CBC and Radio-Canada will shut down 623 analog transmitters on July 31, ending free access to the CBC and Radio-Canada over the air in hundreds of small cities, towns and rural areas.
“The TV transmitter infrastructure is worth millions and was paid for by Canadian taxpayers,” says Catherine Edwards of the Canadian Association of Community Television Users and Stations. “More than 2024 Canadians protested the shutdown in letters to the CRTC last month. They asked that the infrastructure be offered to communities to maintain for themselves.”

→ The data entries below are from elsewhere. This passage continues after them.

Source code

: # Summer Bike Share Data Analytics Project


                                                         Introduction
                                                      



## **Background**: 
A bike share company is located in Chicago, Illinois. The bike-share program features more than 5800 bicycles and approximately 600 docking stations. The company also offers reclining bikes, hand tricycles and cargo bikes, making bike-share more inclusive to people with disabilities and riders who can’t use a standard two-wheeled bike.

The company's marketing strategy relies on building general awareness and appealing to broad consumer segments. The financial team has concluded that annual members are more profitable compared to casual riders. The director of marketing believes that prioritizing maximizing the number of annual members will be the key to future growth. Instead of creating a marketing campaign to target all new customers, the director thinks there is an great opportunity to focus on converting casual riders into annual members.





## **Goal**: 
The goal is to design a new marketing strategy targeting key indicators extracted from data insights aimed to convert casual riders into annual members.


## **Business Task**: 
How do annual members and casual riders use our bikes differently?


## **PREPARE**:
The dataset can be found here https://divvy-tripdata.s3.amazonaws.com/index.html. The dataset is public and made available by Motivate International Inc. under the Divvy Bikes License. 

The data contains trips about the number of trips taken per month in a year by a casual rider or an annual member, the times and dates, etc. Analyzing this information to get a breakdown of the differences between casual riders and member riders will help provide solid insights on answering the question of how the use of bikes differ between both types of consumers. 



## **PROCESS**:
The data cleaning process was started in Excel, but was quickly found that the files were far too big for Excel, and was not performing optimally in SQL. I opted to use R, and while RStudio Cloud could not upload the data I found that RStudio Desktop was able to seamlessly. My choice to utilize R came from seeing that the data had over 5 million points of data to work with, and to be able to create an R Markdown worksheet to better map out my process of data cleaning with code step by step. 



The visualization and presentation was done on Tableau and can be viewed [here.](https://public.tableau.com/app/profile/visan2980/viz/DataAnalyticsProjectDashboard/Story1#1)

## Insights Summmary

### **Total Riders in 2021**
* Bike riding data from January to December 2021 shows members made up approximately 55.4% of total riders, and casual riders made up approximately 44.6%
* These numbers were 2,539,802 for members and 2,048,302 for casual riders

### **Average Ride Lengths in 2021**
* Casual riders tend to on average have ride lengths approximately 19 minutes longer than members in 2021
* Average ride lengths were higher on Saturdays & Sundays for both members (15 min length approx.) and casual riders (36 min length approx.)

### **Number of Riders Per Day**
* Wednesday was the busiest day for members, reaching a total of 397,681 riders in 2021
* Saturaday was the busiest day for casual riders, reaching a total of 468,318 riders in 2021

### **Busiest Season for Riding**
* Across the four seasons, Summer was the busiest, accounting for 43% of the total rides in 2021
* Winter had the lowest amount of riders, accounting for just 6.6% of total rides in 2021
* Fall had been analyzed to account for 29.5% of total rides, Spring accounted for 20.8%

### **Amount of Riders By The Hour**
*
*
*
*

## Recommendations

The letters came from Canadians served by 217 of the 623 transmission sites. A full list can be found on the CACTUS website, along with information for communities about how transmitters can be upgraded to digital and the towers can be repurposed for community TV and radio, high-speed Internet and cellular service.
“The CBC-TV and Radio-Canada analog transmitter shutdown is a sad chapter in Canada’s digital transition,” says Karen Wirsig of the Canadian Media Guild. “We understand that CBC is in a financial bind with $155 million in cuts required by 2024. Something had to give. Evidently infrastructure outside of major cities is not a priority for the federal government, despite rhetoric about the digital economy.”
Last week, the CRTC ruled that CBC/Radio-Canada could shut down the 623 analog transmitters and repeaters with no conditions and no requirement to reach out to affected communities to offer the mothballed infrastructure.
“This is a major public policy failure,” adds Edwards. “Everyone has known that the digital transition was coming for two decades. It’s supposed to increase our communications services, yet no one would step up to the plate and take leadership to make sure that neither rural Canada nor our national public broadcaster would be crippled: not Heritage, not the CRTC, not the CBC, and certainly not the federal government.”
“The CBC is behaving as if it were a commercial broadcaster, rather than a public broadcaster. You need only contrast CBC’s stance with that of TVO to underline this failure,” says Ian Morrison of Friends of Canadian Broadcasting.
TVO is also shutting down over-the-air transmission sites on July 31, but has written to affected communities offering the transmission towers for free.
“The federal government seems to be doing everything it can to cripple the national broadcaster and turn it into a pay specialty service, available to well-heeled Canadians in big cities,” says Edwards.
It’s not too late for many affected communities to approach the CBC to maintain their own transmitters and towers, as the decommissioning process will likely take several months.